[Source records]

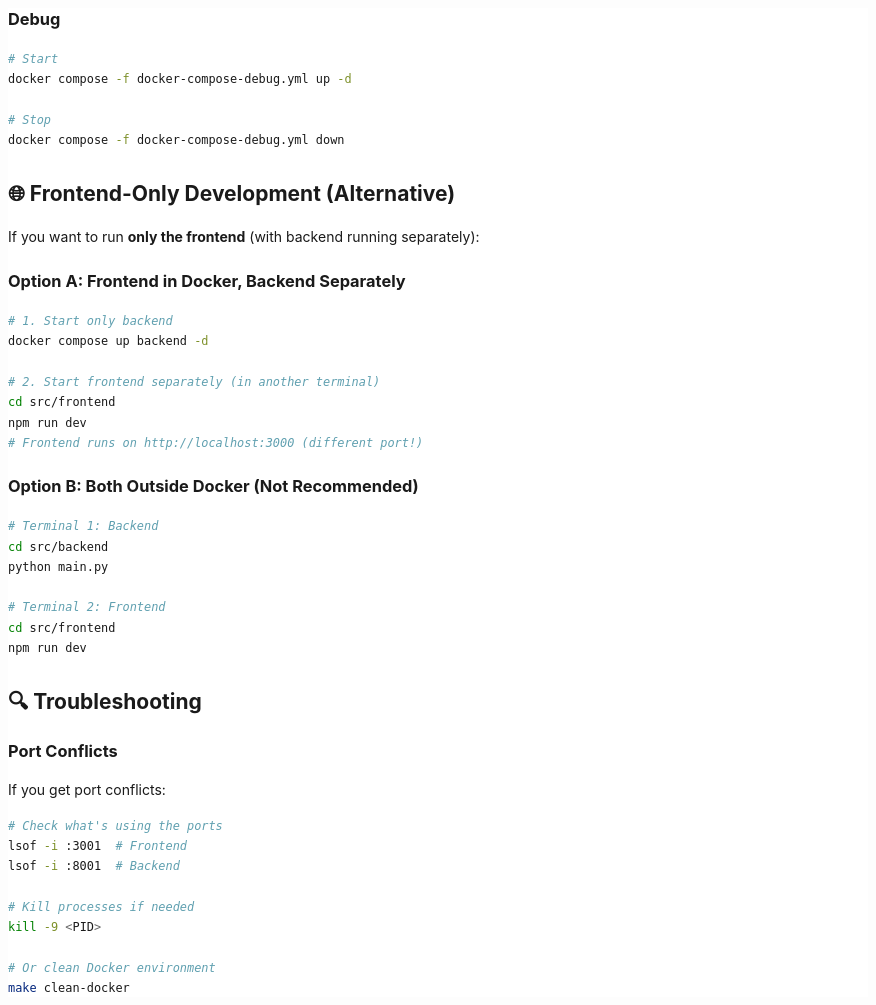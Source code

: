 ### **Debug**
```bash
# Start
docker compose -f docker-compose-debug.yml up -d

# Stop
docker compose -f docker-compose-debug.yml down
```

## 🌐 Frontend-Only Development (Alternative)

If you want to run **only the frontend** (with backend running separately):

### **Option A: Frontend in Docker, Backend Separately**
```bash
# 1. Start only backend
docker compose up backend -d

# 2. Start frontend separately (in another terminal)
cd src/frontend
npm run dev
# Frontend runs on http://localhost:3000 (different port!)
```

### **Option B: Both Outside Docker (Not Recommended)**
```bash
# Terminal 1: Backend
cd src/backend
python main.py

# Terminal 2: Frontend  
cd src/frontend
npm run dev
```

## 🔍 Troubleshooting

### **Port Conflicts**
If you get port conflicts:
```bash
# Check what's using the ports
lsof -i :3001  # Frontend
lsof -i :8001  # Backend

# Kill processes if needed
kill -9 <PID>

# Or clean Docker environment
make clean-docker
```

→ TASK GOAL
Search the entries for the word "clean", then copy every line in which it is found.

→ SOLUTION FOR THIS PROBLEM
# Or clean Docker environment
make clean-docker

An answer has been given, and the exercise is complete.